====== Material supplied ======

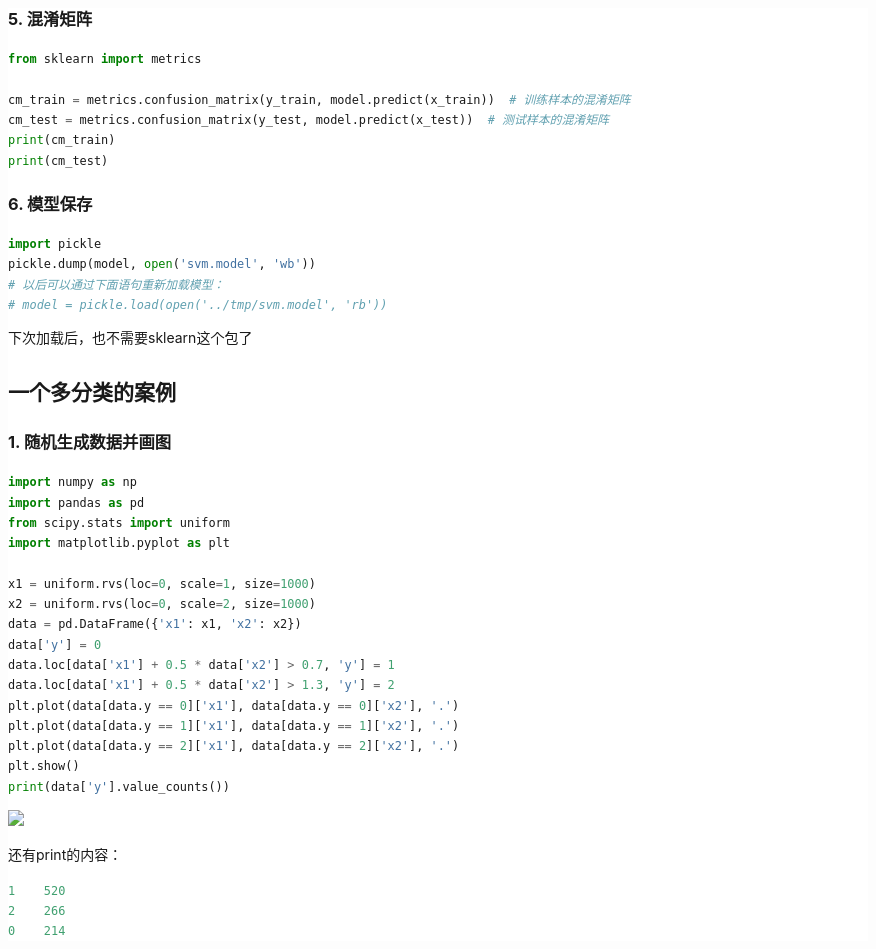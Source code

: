 ### 5. 混淆矩阵

```py
from sklearn import metrics

cm_train = metrics.confusion_matrix(y_train, model.predict(x_train))  # 训练样本的混淆矩阵
cm_test = metrics.confusion_matrix(y_test, model.predict(x_test))  # 测试样本的混淆矩阵
print(cm_train)
print(cm_test)
```

### 6. 模型保存


```py
import pickle
pickle.dump(model, open('svm.model', 'wb'))
# 以后可以通过下面语句重新加载模型：
# model = pickle.load(open('../tmp/svm.model', 'rb'))
```

下次加载后，也不需要sklearn这个包了  


## 一个多分类的案例

### 1. 随机生成数据并画图

```py
import numpy as np
import pandas as pd
from scipy.stats import uniform
import matplotlib.pyplot as plt

x1 = uniform.rvs(loc=0, scale=1, size=1000)
x2 = uniform.rvs(loc=0, scale=2, size=1000)
data = pd.DataFrame({'x1': x1, 'x2': x2})
data['y'] = 0
data.loc[data['x1'] + 0.5 * data['x2'] > 0.7, 'y'] = 1
data.loc[data['x1'] + 0.5 * data['x2'] > 1.3, 'y'] = 2
plt.plot(data[data.y == 0]['x1'], data[data.y == 0]['x2'], '.')
plt.plot(data[data.y == 1]['x1'], data[data.y == 1]['x2'], '.')
plt.plot(data[data.y == 2]['x1'], data[data.y == 2]['x2'], '.')
plt.show()
print(data['y'].value_counts())
```

<img src='http://www.guofei.site/public/postimg/svm_2.png'>

还有print的内容：
```py
1    520
2    266
0    214
```


[^wangxiaochuan]: [王小川授课内容](https://weibo.com/hgsz2003)  
[^2]: [支持向量机通俗导论（理解SVM的三层境界）
[^skleansvm]: [sklea官网](http://scikit-learn.org/stable/modules/svm.html)
[^lihang]: [李航：《统计学习方法》](https://www.weibo.com/u/2060750830?refer_flag=1005055013_)
[^hilbert]: [我的另一篇博客，关于希尔伯特空间](http://www.guofei.site/2017/07/23/seriesrealanalysis.html#title10)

======

__Work required__. Return all lines of the material above in which "pickle" occurs.

__Answer section__.
import pickle
pickle.dump(model, open('svm.model', 'wb'))
# model = pickle.load(open('../tmp/svm.model', 'rb'))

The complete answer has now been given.